Le retard accumulé est tel que la commission estime que les aires protégées devraient continuer de s'étendre pour atteindre 12 % de la forêt boréale en 2010. C'est un saut quantique par rapport à ce qui s'est fait jusqu'à maintenant.

Le rapport de la commission Coulombe pourrait réformer en profondeur l'industrie forestière et la façon de gérer la forêt publique. Entre autres virages, la commission recommande une diminution de 20 % de la «possibilité ligneuse» d'ici 2008. Cela signifie, en clair, une baisse équivalente de revenus pour les entreprises forestières. Comme on le devine, celles-ci ne se réjouissent pas.

Écologie et économie

Conscient du caractère radical des recommandations de la commission, André Bouchard signale que les préoccupations écologistes peuvent rejoindre les préoccupations économiques. «Ça donne quoi d'épuiser la ressource à tout prix s'il faut fermer les moulins à scie 20 ans plus tard parce qu'il n'y a plus d'arbres? demande-t-il. La réduction de l'exploitation de la ressource, cela ne relève pas d'une préoccupation strictement écologique. On préserve l'économie à long terme...»
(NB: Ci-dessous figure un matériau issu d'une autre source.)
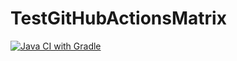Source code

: # TestGitHubActionsMatrix
[![Java CI with Gradle](https://github.com/GrkRise/TestGitHubActionsMatrix/actions/workflows/gradle.yml/badge.svg)](https://github.com/GrkRise/TestGitHubActionsMatrix/actions/workflows/gradle.yml)


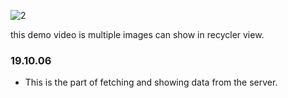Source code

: 
![2](../video/show_multiple_images.gif)

this demo video is multiple images can show in recycler view.

### 19.10.06 
* This is the part of fetching and showing data from the server.
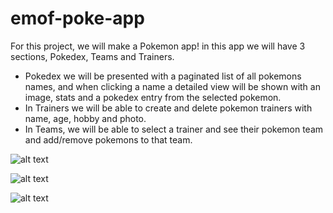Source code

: # emof-poke-app
For this project, we will make a Pokemon app! in this app we will have 3 sections, Pokedex, Teams and Trainers. 
<ul>
  <li>Pokedex we will be presented with a paginated list of all pokemons names, and when clicking a name a detailed view will be shown with an image, 
  stats and a pokedex entry from the selected pokemon.</li>
  <li>In Trainers we will be able to create and delete pokemon trainers with name, age, hobby and photo.</li>
  <li>In Teams, we will be able to select a trainer and see their pokemon team and add/remove pokemons to that team. </li>
</ul>

![alt text](https://github.com/adrialopezbou/emof-poke-app/blob/master/misc/pics/pokedex.png)

![alt text](https://github.com/adrialopezbou/emof-poke-app/blob/master/misc/pics/team.png)

![alt text](https://github.com/adrialopezbou/emof-poke-app/blob/master/misc/pics/trainer.png)
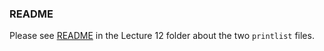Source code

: ### README

Please see [README](../lec12/) in the Lecture 12 folder about the two
`printlist` files. 
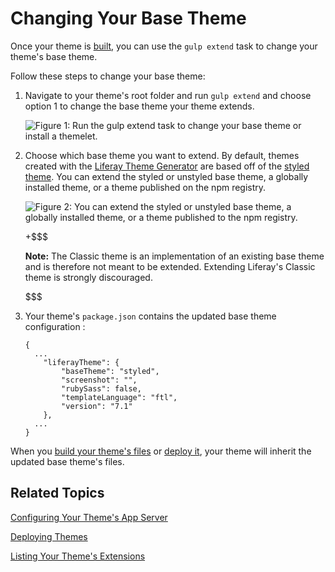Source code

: # Changing Your Base Theme [](id=changing-your-base-theme)

Once your theme is 
[built](/develop/tutorials/-/knowledge_base/7-1/building-your-themes-files), 
you can use the `gulp extend` task to change your theme's base theme. 

Follow these steps to change your base theme:

1.  Navigate to your theme's root folder and run `gulp extend` and choose option 
    1 to change the base theme your theme extends. 

    ![Figure 1: Run the `gulp extend` task to change your base theme or install a themelet.](../../../../images/theme-dev-changing-base-themes-gulp-extend-base-theme.png)
    
2.  Choose which base theme you want to extend. By default, themes created with 
    the 
    [Liferay Theme Generator](https://github.com/liferay/generator-liferay-theme) 
    are based off of the 
    [styled theme](https://www.npmjs.com/package/liferay-theme-styled). You can 
    extend the styled or unstyled base theme, a globally installed theme, or a 
    theme published on the npm registry. 

    ![Figure 2: You can extend the styled or unstyled base theme, a globally installed theme, or a theme published to the npm registry.](../../../../images/theme-dev-changing-base-themes-gulp-extend-base-theme-choice.png)

    +$$$

    **Note:** The Classic theme is an implementation of an existing base theme 
    and is therefore not meant to be extended. Extending Liferay's Classic theme 
    is strongly discouraged.

    $$$

3.  Your theme's `package.json` contains the updated base theme configuration :

        {
          ...
        	"liferayTheme": {
        		"baseTheme": "styled",
        		"screenshot": "",
        		"rubySass": false,
        		"templateLanguage": "ftl",
        		"version": "7.1"
        	},
          ...
        }
        
When you 
[build your theme's files](/develop/tutorials/-/knowledge_base/7-1/building-your-themes-files) 
or 
[deploy it](/develop/tutorials/-/knowledge_base/7-1/deploying-your-theme), 
your theme will inherit the updated base theme's files.

## Related Topics [](id=related-topics)

[Configuring Your Theme's App Server](/develop/tutorials/-/knowledge_base/7-1/configuring-your-themes-app-server)

[Deploying Themes](/develop/tutorials/-/knowledge_base/7-1/deploying-your-theme)

[Listing Your Theme's Extensions](/develop/tutorials/-/knowledge_base/7-1/listing-your-themes-extensions)
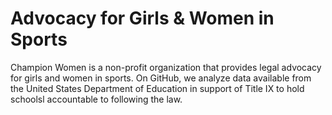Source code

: # Advocacy for Girls & Women in Sports
Champion Women is a non-profit organization that provides legal advocacy for girls and women in sports.  On GitHub, we analyze data available from the United States Department of Education in support of Title IX to hold schoolsl accountable to following the law.
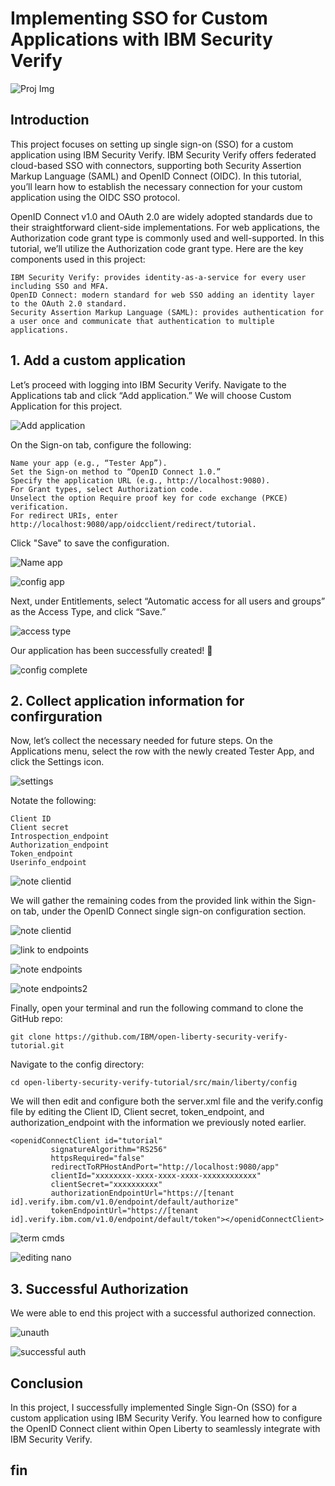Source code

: # Implementing SSO for Custom Applications with IBM Security Verify

![Proj Img](https://imgur.com/P5PkEbc.jpg) 

## Introduction

This project focuses on setting up single sign-on (SSO) for a custom application using IBM Security Verify. IBM Security Verify offers federated cloud-based SSO with connectors, supporting both Security Assertion Markup Language (SAML) and OpenID Connect (OIDC). In this tutorial, you’ll learn how to establish the necessary connection for your custom application using the OIDC SSO protocol.

OpenID Connect v1.0 and OAuth 2.0 are widely adopted standards due to their straightforward client-side implementations. For web applications, the Authorization code grant type is commonly used and well-supported. In this tutorial, we’ll utilize the Authorization code grant type. Here are the key components used in this project:

    IBM Security Verify: provides identity-as-a-service for every user including SSO and MFA.
    OpenID Connect: modern standard for web SSO adding an identity layer to the OAuth 2.0 standard.
    Security Assertion Markup Language (SAML): provides authentication for a user once and communicate that authentication to multiple applications.
    
## 1. Add a custom application

Let’s proceed with logging into IBM Security Verify. Navigate to the Applications tab and click “Add application.” We will choose Custom Application for this project.

![Add application](https://imgur.com/dSvmARm.jpg) 

On the Sign-on tab, configure the following:

    Name your app (e.g., “Tester App”).
    Set the Sign-on method to “OpenID Connect 1.0.”
    Specify the application URL (e.g., http://localhost:9080).
    For Grant types, select Authorization code.
    Unselect the option Require proof key for code exchange (PKCE) verification.
    For redirect URIs, enter http://localhost:9080/app/oidcclient/redirect/tutorial.
    
Click "Save" to save the configuration. 

![Name app](https://imgur.com/HCLmoXq.jpg) 

![config app](https://imgur.com/Xe4aL4r.jpg) 

Next, under Entitlements, select “Automatic access for all users and groups” as the Access Type, and click “Save.”

![access type](https://imgur.com/tJEjr12.jpg) 

Our application has been successfully created! 🎉

![config complete](https://imgur.com/1TLBDuz.jpg) 

## 2. Collect application information for confirguration
Now, let’s collect the necessary needed for future steps. On the Applications menu, select the row with the newly created Tester App, and click the Settings icon.

![settings](https://imgur.com/JfzGpT2.jpg) 

Notate the following:

    Client ID
    Client secret 
    Introspection_endpoint
    Authorization_endpoint
    Token_endpoint
    Userinfo_endpoint

![note clientid](https://imgur.com/M4EuwP0.jpg) 

We will gather the remaining codes from the provided link within the Sign-on tab, under the OpenID Connect single sign-on configuration section.

![note clientid](https://imgur.com/pVY00JN.jpg) 

![link to endpoints](https://imgur.com/NtvOU4G.jpg) 

![note endpoints](https://imgur.com/H0XaLGh.jpg) 

![note endpoints2](https://imgur.com/UM02kIy.jpg) 

Finally, open your terminal and run the following command to clone the GitHub repo:

    git clone https://github.com/IBM/open-liberty-security-verify-tutorial.git

Navigate to the config directory:

    cd open-liberty-security-verify-tutorial/src/main/liberty/config

We will then edit and configure both the server.xml file and the verify.config file by editing the Client ID, Client secret, token_endpoint, and authorization_endpoint with the information we previously noted earlier.

    <openidConnectClient id="tutorial"
             signatureAlgorithm="RS256"
             httpsRequired="false"
             redirectToRPHostAndPort="http://localhost:9080/app"
             clientId="xxxxxxxx-xxxx-xxxx-xxxx-xxxxxxxxxxxx"
             clientSecret="xxxxxxxxxx"
             authorizationEndpointUrl="https://[tenant id].verify.ibm.com/v1.0/endpoint/default/authorize"
             tokenEndpointUrl="https://[tenant id].verify.ibm.com/v1.0/endpoint/default/token"></openidConnectClient>

![term cmds](https://imgur.com/Sy6iW6n.jpg)  

![editing nano](https://imgur.com/R9HEMYq.jpg)  

## 3. Successful Authorization

We were able to end this project with a successful authorized connection. 

![unauth](https://imgur.com/Uk1FDJW.jpg) 

![successful auth](https://imgur.com/kBiBgCH.jpg) 

## Conclusion
In this project, I successfully implemented Single Sign-On (SSO) for a custom application using IBM Security Verify. You learned how to configure the OpenID Connect client within Open Liberty to seamlessly integrate with IBM Security Verify.

## fin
Dans la forêt méridionale mixte, les arbres comme l'érable, le chêne et le noyer, pourtant des essences indigènes, sont de nos jours si rares que les ébénistes doivent commander leur bois aux États-Unis lorsqu'ils fabriquent des meubles. «Si écologistes et économistes s'étaient entendus il y a 25 ans pour éviter la rupture de stock, on n'en serait pas là aujourd'hui, affirme-t-il. À long terme, les valeurs écologiques et les préoccupations économiques convergent.»

Fier du rapport qu'il signe avec cinq autres commissaires (Jules Arsenault, Éric Bauce, Jean-Thomas Bernard, Jean Huot et Marie Anick Liboiron) et le président, André Bouchard estime que la balle est dans le camp du gouvernement.